ABOUT THIS TASK - Your answer should be one number: the count of lines in these entries that hold the word "arXiv".

(Stored entries)
>>>>
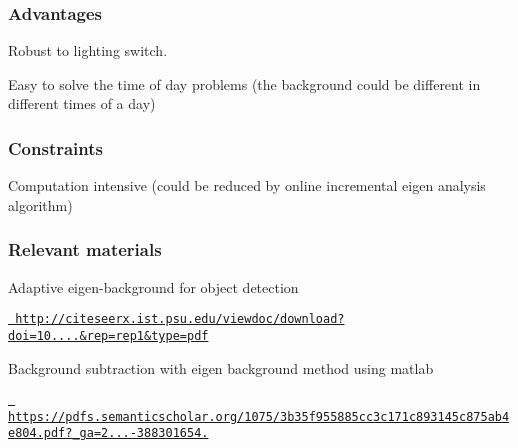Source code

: \subsubsection*{Advantages}

Robust to lighting switch.

Easy to solve the time of day problems (the background could be different in different times of a day)

\subsubsection*{Constraints}

Computation intensive (could be reduced by online incremental eigen analysis algorithm)

\subsubsection*{Relevant materials}

Adaptive eigen-\/background for object detection

\href{http://citeseerx.ist.psu.edu/viewdoc/download?doi=10.1.1.99.4948&rep=rep1&type=pdf}{\texttt{ http\+://citeseerx.\+ist.\+psu.\+edu/viewdoc/download?doi=10....\&rep=rep1\&type=pdf}}

Background subtraction with eigen background method using matlab

\href{https://pdfs.semanticscholar.org/1075/3b35f955885cc3c171c893145c875ab4e804.pdf?_ga=2.85050078.654736628.1596722918-388301654.1594697158}{\texttt{ https\+://pdfs.\+semanticscholar.\+org/1075/3b35f955885cc3c171c893145c875ab4e804.\+pdf?\+\_\+ga=2...-\/388301654.}} 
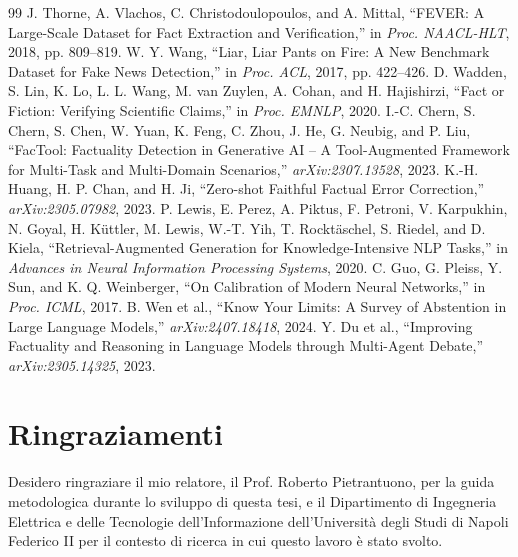 \documentclass[12pt,a4paper,openany]{report}
\begin{document}
\begin{thebibliography}{99}
 J. Thorne, A. Vlachos, C. Christodoulopoulos, and A. Mittal, ``FEVER: A Large-Scale Dataset for Fact Extraction and Verification,'' in \emph{Proc. NAACL-HLT}, 2018, pp. 809--819.
 W. Y. Wang, ``Liar, Liar Pants on Fire: A New Benchmark Dataset for Fake News Detection,'' in \emph{Proc. ACL}, 2017, pp. 422--426.
 D. Wadden, S. Lin, K. Lo, L. L. Wang, M. van Zuylen, A. Cohan, and H. Hajishirzi, ``Fact or Fiction: Verifying Scientific Claims,'' in \emph{Proc. EMNLP}, 2020.
 I.-C. Chern, S. Chern, S. Chen, W. Yuan, K. Feng, C. Zhou, J. He, G. Neubig, and P. Liu, ``FacTool: Factuality Detection in Generative AI -- A Tool-Augmented Framework for Multi-Task and Multi-Domain Scenarios,'' \emph{arXiv:2307.13528}, 2023.
 K.-H. Huang, H. P. Chan, and H. Ji, ``Zero-shot Faithful Factual Error Correction,'' \emph{arXiv:2305.07982}, 2023.
 P. Lewis, E. Perez, A. Piktus, F. Petroni, V. Karpukhin, N. Goyal, H. Küttler, M. Lewis, W.-T. Yih, T. Rocktäschel, S. Riedel, and D. Kiela, ``Retrieval-Augmented Generation for Knowledge-Intensive NLP Tasks,'' in \emph{Advances in Neural Information Processing Systems}, 2020.
 C. Guo, G. Pleiss, Y. Sun, and K. Q. Weinberger, ``On Calibration of Modern Neural Networks,'' in \emph{Proc. ICML}, 2017.
 B. Wen et al., ``Know Your Limits: A Survey of Abstention in Large Language Models,'' \emph{arXiv:2407.18418}, 2024.
 Y. Du et al., ``Improving Factuality and Reasoning in Language Models through Multi-Agent Debate,'' \emph{arXiv:2305.14325}, 2023.
\end{thebibliography}

\chapter*{Ringraziamenti}
Desidero ringraziare il mio relatore, il Prof. Roberto Pietrantuono, per la guida metodologica durante lo sviluppo di questa tesi, e il Dipartimento di Ingegneria Elettrica e delle Tecnologie dell'Informazione dell'Universit\`a degli Studi di Napoli Federico II per il contesto di ricerca in cui questo lavoro \`e stato svolto.
\end{document}
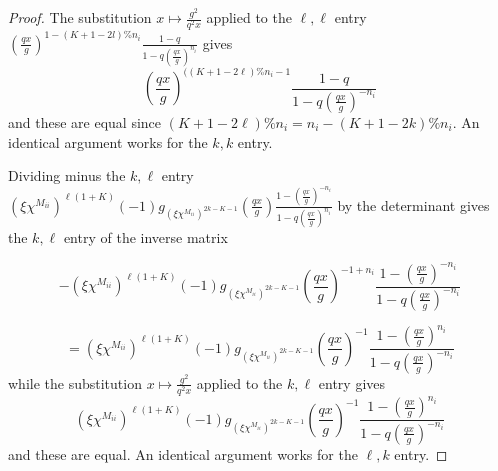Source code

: \documentclass[11pt,letterpaper]{article}
\theoremstyle{definition}
\theoremstyle{remark}
\numberwithin{equation}{section}
\theoremstyle{dotless}
\begin{document}
\begin{proof}
The substitution $x \mapsto \frac{ g^2}{q^2x}$ applied to the $\ell,\ell$ entry  $ \left(\frac{qx}{g}\right)^{1 - (K +1-2l)\% n_i} \frac{1-q}{1-q\left(\frac{q x}{g}\right)^{n_i}}$ gives $$ \left(\frac{qx}{g}\right)^{((K+1-2\ell)\%n_i -1 } \frac{1-q}{1-q\left(\frac{q x}{g}\right)^{-n_i}}$$ and these are equal since $(K+1-2\ell)\%n_i  = n_i - (K +1-2k)\%n_i$. An identical argument works for the $k,k$ entry.

Dividing minus the $k,\ell$ entry $(\xi \chi^{M_{ii}})^{\ell (1+K)}(-1) g_{(\xi \chi^{M_{ii}})^{2k-K -1}}\left(\frac{qx}{g}\right) \frac{1-\left(\frac{qx}{g}\right)^{-n_i}}{1-q\left(\frac{qx}{g}\right)^{n_i}} $ by the determinant gives the $k,\ell$ entry of the inverse matrix

$$ - (\xi \chi^{M_{ii}})^{\ell (1+K)}(-1) g_{(\xi \chi^{M_{ii}})^{2k-K -1}} \left(\frac{qx}{g}\right)^{-1 +n_i}  \frac{1-\left(\frac{qx}{g}\right)^{-n_i}}{1-q\left(\frac{qx}{g}\right)^{-n_i}} $$

$$ =  (\xi \chi^{M_{ii}})^{\ell (1+K)}(-1) g_{(\xi \chi^{M_{ii}})^{2k-K -1}} \left(\frac{qx}{g}\right)^{-1 }  \frac{1-\left(\frac{qx}{g}\right)^{n_i}}{1-q\left(\frac{qx}{g}\right)^{-n_i}}$$
while the substitution $x \mapsto \frac{ g^2}{q^2x}$ applied to the $k,\ell$ entry gives
$$(\xi \chi^{M_{ii}})^{\ell (1+K)}(-1) g_{(\xi \chi^{M_{ii}})^{2k-K -1}} \left(\frac{qx}{g}\right)^{-1} \frac{1-\left(\frac{qx}{g}\right)^{n_i}}{1-q\left(\frac{qx}{g}\right)^{-n_i}} $$ and these are equal. An identical argument works for the $\ell,k$ entry. \end{proof}

\end{document}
<<<<
EXERCISE RESULT - 4